DATA: Begin

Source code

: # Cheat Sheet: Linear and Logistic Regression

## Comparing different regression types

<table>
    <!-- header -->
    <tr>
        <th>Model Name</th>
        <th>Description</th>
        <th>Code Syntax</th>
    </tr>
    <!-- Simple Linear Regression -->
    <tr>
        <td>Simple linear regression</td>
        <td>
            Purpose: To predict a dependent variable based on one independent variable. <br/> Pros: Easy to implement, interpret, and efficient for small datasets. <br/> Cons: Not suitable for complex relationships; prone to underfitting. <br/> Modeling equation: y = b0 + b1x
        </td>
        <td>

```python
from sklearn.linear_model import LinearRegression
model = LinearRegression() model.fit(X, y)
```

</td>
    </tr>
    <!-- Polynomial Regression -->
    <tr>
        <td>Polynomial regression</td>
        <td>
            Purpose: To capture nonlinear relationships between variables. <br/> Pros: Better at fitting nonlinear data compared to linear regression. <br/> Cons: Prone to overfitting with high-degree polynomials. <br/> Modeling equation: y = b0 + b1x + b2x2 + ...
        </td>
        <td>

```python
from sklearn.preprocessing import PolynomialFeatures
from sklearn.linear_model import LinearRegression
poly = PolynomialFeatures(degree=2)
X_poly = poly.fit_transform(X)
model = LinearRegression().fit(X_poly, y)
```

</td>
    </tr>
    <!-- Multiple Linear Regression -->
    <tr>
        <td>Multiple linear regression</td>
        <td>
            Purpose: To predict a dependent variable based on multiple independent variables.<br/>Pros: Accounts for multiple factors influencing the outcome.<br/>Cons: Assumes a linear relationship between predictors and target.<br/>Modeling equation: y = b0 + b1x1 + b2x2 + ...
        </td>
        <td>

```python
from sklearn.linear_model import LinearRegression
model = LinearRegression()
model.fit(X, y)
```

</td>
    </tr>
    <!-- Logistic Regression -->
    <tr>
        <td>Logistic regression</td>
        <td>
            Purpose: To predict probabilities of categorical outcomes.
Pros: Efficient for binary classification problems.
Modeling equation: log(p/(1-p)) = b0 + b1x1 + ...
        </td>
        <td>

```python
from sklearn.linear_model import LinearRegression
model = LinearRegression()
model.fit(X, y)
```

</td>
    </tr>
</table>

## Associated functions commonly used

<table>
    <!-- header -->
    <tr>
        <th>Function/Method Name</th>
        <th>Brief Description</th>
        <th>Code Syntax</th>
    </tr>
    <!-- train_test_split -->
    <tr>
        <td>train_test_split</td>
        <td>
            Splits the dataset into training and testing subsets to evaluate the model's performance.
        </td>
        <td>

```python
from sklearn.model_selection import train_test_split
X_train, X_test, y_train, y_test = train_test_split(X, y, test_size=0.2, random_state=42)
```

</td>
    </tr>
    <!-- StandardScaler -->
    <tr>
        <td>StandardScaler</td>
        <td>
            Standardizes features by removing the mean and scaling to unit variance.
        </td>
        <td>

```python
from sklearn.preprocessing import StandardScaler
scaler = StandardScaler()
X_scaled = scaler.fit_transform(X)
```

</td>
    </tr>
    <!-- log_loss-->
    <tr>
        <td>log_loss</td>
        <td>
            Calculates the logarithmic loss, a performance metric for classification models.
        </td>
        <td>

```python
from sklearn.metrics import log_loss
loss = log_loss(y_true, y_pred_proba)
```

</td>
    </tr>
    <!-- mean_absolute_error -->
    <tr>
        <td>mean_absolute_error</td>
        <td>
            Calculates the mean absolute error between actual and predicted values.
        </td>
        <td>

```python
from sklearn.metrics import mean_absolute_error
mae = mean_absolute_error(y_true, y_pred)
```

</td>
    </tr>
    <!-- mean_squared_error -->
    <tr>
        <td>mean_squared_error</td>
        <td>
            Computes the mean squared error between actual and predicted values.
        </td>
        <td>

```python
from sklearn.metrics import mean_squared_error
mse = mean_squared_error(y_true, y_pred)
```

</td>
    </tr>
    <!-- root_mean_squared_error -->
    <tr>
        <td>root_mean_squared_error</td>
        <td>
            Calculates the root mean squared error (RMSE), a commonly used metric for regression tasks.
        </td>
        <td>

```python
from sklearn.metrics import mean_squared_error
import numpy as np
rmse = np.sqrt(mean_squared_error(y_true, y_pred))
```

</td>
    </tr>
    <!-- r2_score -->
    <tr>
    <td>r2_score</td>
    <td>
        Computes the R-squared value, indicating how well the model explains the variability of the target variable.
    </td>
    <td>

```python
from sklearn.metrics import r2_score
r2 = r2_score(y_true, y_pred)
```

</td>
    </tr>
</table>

DATA: End

## YOUR ASSIGNMENT
Return every line from the records above that holds the word "PolynomialFeatures".

## COMPLETED EXERCISE
from sklearn.preprocessing import PolynomialFeatures
poly = PolynomialFeatures(degree=2)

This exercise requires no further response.